Our revenue arrangements are typically accounted for under such expedient, as payment is typically due within 30 to 60 days. As
of March 31, 2019 and 2018, none of our contracts contained a significant financing component.
4) Allocate the transaction price to performance
obligations in the contract
If the contract contains a single
performance obligation, the entire transaction price is allocated to the single performance obligation. Contracts that contain
multiple performance obligations require an allocation of the transaction price to each performance obligation based on a relative
standalone selling price (“SSP”) basis unless the transaction price is variable and meets the criteria to be allocated
entirely to a performance obligation or to a distinct service that forms part of a single performance obligation. The consideration
to be received is allocated among the separate performance obligations based on relative SSPs. The SSP is the price at which we
would sell a promised good or service separately to a customer. The best estimate of SSP is the observable price of a good or service
when we sell that good or service separately. A contractually stated price or a list price for a good or service may be the SSP
of that good or service. We use a range of amounts to estimate SSP when we sell each of the goods and services separately and need
to determine whether there is a discount that needs to be allocated based on the relative SSP of the various goods and services.

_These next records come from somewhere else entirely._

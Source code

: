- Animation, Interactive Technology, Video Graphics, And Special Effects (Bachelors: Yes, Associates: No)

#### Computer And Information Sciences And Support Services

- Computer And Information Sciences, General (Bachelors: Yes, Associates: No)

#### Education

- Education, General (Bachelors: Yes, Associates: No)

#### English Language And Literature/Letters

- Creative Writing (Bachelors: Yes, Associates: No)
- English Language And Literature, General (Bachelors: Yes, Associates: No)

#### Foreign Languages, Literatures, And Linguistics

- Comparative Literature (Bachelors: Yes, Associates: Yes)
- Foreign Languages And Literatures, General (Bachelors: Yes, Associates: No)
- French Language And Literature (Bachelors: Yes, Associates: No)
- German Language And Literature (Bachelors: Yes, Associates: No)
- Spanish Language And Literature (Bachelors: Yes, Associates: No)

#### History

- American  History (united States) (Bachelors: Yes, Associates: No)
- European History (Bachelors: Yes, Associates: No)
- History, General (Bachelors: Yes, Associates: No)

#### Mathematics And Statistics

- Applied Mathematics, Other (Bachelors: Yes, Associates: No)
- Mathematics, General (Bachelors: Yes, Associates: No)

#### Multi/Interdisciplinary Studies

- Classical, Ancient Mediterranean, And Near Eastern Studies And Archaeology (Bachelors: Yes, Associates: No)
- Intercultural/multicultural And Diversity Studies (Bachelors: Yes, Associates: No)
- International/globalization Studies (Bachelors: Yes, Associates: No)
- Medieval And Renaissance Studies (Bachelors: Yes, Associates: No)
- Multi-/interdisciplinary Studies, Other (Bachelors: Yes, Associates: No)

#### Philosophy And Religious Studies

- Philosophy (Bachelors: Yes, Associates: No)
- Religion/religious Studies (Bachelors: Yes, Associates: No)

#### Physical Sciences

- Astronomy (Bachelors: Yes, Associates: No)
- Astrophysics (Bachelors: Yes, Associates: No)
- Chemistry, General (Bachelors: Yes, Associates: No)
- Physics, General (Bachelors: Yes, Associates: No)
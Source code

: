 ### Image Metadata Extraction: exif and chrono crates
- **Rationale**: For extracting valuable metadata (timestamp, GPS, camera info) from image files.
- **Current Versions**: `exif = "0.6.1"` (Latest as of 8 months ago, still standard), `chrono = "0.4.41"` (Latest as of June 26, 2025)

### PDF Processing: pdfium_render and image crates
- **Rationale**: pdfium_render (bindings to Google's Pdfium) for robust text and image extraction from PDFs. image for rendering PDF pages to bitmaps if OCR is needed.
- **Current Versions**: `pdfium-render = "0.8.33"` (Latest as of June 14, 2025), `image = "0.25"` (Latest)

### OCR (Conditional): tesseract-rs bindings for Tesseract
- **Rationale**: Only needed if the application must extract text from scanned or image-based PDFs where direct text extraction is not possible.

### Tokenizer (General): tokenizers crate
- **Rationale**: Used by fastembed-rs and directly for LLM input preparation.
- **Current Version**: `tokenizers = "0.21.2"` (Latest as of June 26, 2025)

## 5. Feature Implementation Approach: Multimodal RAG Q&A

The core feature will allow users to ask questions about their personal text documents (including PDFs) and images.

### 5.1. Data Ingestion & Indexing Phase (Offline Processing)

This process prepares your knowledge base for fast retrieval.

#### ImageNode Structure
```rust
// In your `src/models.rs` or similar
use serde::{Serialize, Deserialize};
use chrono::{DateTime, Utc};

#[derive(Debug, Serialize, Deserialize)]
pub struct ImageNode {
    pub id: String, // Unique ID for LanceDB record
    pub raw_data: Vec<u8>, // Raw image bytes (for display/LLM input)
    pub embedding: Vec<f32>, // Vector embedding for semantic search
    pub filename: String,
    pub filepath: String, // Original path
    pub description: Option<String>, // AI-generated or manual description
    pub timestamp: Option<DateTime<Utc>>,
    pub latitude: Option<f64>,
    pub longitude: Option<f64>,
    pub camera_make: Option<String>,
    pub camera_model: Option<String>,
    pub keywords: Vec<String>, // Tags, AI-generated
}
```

In instances where SSP is not directly observable, such as when we do not sell the product or service separately, we typically
determine the SSP using an adjusted market assessment approach using information that may include market conditions and other observable
inputs. We typically have more than one SSP for individual goods and services due to the stratification of those goods and services
by customers and circumstances. In these instances, we may use information such as the nature of the customer and distribution
channel in determining the SSP.
5) Recognize revenue when or as we satisfy a
performance obligation
We satisfy performance obligations
either over time or at a point in time as discussed in further detail below. Revenue is recognized over time if 1) the customer
simultaneously receives and consumes the benefits provided by our performance, 2) our performance creates or enhances an asset
that the customer controls as the asset is created or enhanced, or 3) our performance does not create an asset with an alternative
use to us and we have an enforceable right to payment for performance completed to date. If we do not satisfy a performance obligation
over time, the related performance obligation is satisfied at a point in time by transferring the control of a promised good or
service to a customer.
We categorize revenue as software
licenses, software maintenance, or services. In addition to the general revenue recognition policies described above, specific
revenue recognition policies apply to each category of revenue.
Software licenses
Software licenses consist of
revenue from the sale of software licenses for biometrics and imaging applications. Our software licenses are functional intellectual
property and typically provide customers with the right to use our software in perpetuity as it exists when made available to the
customer. We recognize revenue from software licenses at a point in time upon delivery, provided all other revenue recognition
criteria are met.
Software maintenance
Software maintenance consists
of revenue from the sale of software maintenance contracts for biometrics and imaging software. Software maintenance contracts
entitle customers to receive software support and software updates, if and when they become available, during the term of the maintenance
contract. Software support and software updates are considered distinct services. However, these distinct services are considered
a single performance obligation consisting of a series of distinct services that are substantially the same and have the same pattern
of transfer to the customer. We recognize software maintenance revenue over time on a straight-line basis over the contract period.
Services
Service revenue consists of
fees from biometrics customers for software engineering services we provide to them. We recognize services revenue over time as
the services are delivered using an input method (i.e., labor hours incurred as a percentage of total labor hours budgeted), provided
all other revenue recognition criteria are met.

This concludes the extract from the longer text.